Changing a room around doesn’t have to be difficult, expensive or time-consuming. If you’ve just moved house and are short of time, or simply frustrated with the current state of your one of your rooms and want a quick and easy change, there are a number of simple interior design tips that you can implement that have profound changes on the space they’re applied to.
Use mirrors to add extra light and make small rooms feel bigger
“Mirrors are a godsend!” Connie Bandfield says. “They have an extraordinary ability to make a space feel instantly larger by flooding it with light.” For the most effective results, hang mirrors on the walls directly opposite windows so that they catch direct sunlight. Decorative mirrors can be hung in the place of art, and if you’re clever and creative, you can use mirrors of different sizes to alter the dimension and feel of the space you’re decorating.
Mix up patterns and textures to give a room characters
Nothing is more boring than a monochrome room with little to no difference in fabrics and textures, according to Connie Bandfield. A room’s furniture shouldn’t all be from IKEA and not every piece should be the same color as the wall. Mix it up. Get a modern couch but place it next to a salvaged coffee table; hang up old family portraits next to blown-up digital landscapes; have striped cushions and rugged carpets. In short, don’t be afraid to mix and match! Contrast is one of the easiest ways to transform spaces and one of the most underutilized strategies when it comes to interior design.

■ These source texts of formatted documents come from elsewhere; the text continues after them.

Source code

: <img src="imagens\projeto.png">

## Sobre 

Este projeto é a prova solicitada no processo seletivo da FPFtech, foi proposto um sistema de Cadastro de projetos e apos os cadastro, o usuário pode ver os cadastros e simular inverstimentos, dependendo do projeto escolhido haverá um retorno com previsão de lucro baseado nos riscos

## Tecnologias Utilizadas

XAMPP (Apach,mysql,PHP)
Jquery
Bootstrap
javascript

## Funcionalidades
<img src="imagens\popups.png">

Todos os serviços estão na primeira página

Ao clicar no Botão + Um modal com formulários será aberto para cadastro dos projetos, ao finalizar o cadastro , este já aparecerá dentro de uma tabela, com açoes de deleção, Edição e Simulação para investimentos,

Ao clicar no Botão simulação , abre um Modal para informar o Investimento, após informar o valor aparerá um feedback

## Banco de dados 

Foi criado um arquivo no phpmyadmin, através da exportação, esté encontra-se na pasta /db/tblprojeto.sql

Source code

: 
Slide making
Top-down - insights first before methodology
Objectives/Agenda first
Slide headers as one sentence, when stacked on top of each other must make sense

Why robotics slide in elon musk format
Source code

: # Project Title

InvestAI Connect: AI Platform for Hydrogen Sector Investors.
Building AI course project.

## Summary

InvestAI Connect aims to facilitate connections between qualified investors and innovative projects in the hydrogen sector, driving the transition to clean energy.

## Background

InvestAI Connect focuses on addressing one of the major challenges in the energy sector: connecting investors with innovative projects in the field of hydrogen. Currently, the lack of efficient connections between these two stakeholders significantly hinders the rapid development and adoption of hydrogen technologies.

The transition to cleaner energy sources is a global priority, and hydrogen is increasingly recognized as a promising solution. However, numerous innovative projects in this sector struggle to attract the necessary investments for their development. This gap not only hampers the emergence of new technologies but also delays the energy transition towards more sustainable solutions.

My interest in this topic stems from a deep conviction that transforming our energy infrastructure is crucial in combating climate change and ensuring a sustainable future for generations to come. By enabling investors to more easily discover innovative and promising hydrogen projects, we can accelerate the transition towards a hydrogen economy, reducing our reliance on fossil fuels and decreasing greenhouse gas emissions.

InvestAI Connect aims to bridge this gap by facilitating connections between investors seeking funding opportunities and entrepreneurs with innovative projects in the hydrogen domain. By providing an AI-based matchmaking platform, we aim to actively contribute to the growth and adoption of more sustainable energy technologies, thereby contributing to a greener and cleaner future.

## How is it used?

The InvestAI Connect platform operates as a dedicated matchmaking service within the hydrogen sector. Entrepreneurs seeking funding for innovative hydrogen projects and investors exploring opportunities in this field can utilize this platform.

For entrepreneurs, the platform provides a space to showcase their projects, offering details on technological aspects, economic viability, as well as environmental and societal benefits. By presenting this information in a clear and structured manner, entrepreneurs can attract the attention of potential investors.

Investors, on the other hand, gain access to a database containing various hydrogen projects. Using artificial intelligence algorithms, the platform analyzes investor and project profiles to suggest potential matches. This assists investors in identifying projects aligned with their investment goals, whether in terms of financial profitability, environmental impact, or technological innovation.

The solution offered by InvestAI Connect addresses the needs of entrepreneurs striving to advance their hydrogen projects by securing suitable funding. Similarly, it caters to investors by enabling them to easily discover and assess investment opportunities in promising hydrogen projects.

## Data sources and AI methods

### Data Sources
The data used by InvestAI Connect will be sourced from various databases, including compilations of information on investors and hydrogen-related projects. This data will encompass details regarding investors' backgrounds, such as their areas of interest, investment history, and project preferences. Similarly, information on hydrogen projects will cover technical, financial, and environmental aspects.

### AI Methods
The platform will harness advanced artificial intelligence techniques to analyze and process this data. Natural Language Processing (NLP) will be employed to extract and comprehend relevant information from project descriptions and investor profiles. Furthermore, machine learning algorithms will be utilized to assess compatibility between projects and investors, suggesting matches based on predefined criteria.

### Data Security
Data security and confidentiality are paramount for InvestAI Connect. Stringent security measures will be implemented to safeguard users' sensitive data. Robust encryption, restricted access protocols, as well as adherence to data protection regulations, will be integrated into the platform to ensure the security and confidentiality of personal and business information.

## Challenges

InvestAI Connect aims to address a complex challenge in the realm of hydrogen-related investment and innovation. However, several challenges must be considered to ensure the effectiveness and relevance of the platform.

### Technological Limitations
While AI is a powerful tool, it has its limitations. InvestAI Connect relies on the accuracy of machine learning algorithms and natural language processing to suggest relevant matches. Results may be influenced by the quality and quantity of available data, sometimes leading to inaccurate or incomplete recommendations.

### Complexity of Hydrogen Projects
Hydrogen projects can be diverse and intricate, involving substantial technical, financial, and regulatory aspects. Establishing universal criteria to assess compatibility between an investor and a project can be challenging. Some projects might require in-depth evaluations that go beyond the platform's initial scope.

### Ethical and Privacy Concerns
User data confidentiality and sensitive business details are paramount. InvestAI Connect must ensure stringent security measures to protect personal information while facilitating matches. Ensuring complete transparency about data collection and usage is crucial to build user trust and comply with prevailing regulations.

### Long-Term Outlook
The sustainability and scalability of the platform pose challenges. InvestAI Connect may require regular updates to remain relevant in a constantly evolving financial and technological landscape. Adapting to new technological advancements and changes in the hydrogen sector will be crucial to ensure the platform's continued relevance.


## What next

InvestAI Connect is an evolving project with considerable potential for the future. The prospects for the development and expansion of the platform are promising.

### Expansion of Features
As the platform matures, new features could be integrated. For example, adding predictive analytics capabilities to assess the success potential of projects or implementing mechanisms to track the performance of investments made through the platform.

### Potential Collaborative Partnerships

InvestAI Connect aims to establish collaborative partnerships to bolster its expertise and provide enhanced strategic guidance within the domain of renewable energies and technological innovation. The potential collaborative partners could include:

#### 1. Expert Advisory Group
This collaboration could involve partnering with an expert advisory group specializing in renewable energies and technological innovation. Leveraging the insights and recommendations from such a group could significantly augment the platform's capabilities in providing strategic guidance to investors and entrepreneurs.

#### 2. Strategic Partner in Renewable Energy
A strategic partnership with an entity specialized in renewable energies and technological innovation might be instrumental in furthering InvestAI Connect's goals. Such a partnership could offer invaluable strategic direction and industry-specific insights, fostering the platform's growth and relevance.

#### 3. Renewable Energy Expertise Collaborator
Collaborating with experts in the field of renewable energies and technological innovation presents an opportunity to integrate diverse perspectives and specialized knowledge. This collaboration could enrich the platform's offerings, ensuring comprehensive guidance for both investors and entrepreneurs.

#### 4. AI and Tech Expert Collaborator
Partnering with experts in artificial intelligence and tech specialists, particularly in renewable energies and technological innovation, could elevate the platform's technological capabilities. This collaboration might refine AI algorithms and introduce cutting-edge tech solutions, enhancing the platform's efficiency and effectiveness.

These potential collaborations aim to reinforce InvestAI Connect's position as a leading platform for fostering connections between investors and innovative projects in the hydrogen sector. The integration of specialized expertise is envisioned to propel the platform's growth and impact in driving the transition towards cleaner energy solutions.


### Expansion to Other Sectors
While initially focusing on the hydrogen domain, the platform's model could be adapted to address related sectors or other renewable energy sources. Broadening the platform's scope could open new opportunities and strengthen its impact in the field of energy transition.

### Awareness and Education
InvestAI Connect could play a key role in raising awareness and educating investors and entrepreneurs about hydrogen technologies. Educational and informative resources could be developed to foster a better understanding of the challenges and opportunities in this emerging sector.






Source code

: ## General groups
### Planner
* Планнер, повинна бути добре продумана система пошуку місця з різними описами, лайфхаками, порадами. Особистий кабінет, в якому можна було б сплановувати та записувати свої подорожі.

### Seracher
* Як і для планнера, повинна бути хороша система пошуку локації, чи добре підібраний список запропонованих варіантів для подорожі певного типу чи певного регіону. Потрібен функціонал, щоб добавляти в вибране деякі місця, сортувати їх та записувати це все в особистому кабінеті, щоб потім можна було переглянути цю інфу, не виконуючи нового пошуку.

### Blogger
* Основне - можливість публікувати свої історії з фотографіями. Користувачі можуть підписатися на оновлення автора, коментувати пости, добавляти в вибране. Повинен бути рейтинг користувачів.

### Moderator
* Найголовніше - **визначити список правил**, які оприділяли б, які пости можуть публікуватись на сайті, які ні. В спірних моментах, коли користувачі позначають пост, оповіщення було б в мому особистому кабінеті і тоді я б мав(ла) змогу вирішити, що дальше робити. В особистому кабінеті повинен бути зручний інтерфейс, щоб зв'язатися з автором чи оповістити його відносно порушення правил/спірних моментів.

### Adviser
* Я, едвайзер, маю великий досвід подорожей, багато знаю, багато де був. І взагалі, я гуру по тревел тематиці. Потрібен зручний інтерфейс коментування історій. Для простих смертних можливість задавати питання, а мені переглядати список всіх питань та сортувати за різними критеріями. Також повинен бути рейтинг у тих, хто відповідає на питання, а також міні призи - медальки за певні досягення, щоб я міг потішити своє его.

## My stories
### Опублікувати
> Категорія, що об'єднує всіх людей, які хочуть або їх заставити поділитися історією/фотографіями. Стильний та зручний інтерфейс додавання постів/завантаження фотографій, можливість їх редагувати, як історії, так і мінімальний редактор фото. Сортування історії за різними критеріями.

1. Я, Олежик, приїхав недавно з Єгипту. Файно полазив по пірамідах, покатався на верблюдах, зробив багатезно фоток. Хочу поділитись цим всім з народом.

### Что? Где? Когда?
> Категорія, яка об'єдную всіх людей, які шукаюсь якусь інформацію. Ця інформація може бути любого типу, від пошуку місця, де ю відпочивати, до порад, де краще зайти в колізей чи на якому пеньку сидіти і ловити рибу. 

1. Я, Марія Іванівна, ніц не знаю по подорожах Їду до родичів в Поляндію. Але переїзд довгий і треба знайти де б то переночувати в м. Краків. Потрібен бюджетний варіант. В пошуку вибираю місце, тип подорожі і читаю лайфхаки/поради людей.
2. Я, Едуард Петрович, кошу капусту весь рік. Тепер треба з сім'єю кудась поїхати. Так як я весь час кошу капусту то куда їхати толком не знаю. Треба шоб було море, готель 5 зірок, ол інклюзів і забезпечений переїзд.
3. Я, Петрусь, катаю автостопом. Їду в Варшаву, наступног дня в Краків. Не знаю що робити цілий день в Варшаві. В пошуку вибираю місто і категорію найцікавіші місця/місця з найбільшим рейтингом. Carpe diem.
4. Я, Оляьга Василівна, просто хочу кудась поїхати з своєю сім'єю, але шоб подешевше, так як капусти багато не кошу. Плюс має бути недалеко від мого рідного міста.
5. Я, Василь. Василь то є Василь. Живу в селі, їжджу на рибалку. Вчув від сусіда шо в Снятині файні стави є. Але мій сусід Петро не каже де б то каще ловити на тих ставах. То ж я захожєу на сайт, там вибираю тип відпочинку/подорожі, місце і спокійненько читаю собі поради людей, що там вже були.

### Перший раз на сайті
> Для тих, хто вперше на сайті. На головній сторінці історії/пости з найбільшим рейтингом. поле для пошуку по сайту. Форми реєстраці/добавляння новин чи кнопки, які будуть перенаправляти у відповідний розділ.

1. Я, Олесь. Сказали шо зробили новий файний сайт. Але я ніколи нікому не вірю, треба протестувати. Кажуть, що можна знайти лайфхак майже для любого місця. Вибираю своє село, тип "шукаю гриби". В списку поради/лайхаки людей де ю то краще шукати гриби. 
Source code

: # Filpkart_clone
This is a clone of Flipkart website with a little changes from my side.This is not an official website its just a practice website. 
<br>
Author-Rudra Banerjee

Get your hands on some custom prints
Art can be expensive, but it’s undoubtedly one of the best ways of adding character to walls. As a much cheaper alternative but with just as much effect, opt for custom prints instead. They’re a tenth of the price, easily customizable to your tastes or room theme, and are simple to frame and hang up! If you’re a photographer, Connie Bandfield adds, why not print out some of your best photos? They’re bound to change the feel of the room and make for interesting talking points.